Your task - A complete, unaltered copy of the listing is needed. Write it out.

[Opening Records provided section]

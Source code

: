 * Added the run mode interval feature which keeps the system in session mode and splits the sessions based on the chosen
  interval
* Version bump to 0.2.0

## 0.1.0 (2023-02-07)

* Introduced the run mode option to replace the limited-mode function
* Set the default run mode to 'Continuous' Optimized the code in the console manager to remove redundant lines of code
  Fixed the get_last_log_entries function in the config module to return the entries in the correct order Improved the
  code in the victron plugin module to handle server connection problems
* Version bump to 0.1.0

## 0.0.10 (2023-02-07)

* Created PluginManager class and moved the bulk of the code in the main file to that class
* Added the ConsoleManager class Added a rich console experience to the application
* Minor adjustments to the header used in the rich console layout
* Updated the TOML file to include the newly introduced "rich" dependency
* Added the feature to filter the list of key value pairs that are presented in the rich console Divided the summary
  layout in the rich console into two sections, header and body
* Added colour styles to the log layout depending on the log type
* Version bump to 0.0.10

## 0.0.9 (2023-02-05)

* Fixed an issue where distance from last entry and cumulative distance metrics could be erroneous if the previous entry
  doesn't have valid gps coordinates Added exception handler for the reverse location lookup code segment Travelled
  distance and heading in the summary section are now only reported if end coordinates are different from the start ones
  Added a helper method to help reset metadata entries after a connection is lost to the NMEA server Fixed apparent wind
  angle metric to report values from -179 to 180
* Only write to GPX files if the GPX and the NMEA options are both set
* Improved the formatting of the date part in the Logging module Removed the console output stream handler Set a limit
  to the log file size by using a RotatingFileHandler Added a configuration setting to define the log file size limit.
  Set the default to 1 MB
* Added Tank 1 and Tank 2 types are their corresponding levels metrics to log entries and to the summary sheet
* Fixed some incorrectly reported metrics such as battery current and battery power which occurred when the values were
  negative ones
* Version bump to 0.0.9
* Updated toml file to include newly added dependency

[Closing Records provided section]

The answer -
Source code

: * Added the run mode interval feature which keeps the system in session mode and splits the sessions based on the chosen
  interval
* Version bump to 0.2.0

## 0.1.0 (2023-02-07)

* Introduced the run mode option to replace the limited-mode function
* Set the default run mode to 'Continuous' Optimized the code in the console manager to remove redundant lines of code
  Fixed the get_last_log_entries function in the config module to return the entries in the correct order Improved the
  code in the victron plugin module to handle server connection problems
* Version bump to 0.1.0

## 0.0.10 (2023-02-07)

* Created PluginManager class and moved the bulk of the code in the main file to that class
* Added the ConsoleManager class Added a rich console experience to the application
* Minor adjustments to the header used in the rich console layout
* Updated the TOML file to include the newly introduced "rich" dependency
* Added the feature to filter the list of key value pairs that are presented in the rich console Divided the summary
  layout in the rich console into two sections, header and body
* Added colour styles to the log layout depending on the log type
* Version bump to 0.0.10

## 0.0.9 (2023-02-05)

* Fixed an issue where distance from last entry and cumulative distance metrics could be erroneous if the previous entry
  doesn't have valid gps coordinates Added exception handler for the reverse location lookup code segment Travelled
  distance and heading in the summary section are now only reported if end coordinates are different from the start ones
  Added a helper method to help reset metadata entries after a connection is lost to the NMEA server Fixed apparent wind
  angle metric to report values from -179 to 180
* Only write to GPX files if the GPX and the NMEA options are both set
* Improved the formatting of the date part in the Logging module Removed the console output stream handler Set a limit
  to the log file size by using a RotatingFileHandler Added a configuration setting to define the log file size limit.
  Set the default to 1 MB
* Added Tank 1 and Tank 2 types are their corresponding levels metrics to log entries and to the summary sheet
* Fixed some incorrectly reported metrics such as battery current and battery power which occurred when the values were
  negative ones
* Version bump to 0.0.9
* Updated toml file to include newly added dependency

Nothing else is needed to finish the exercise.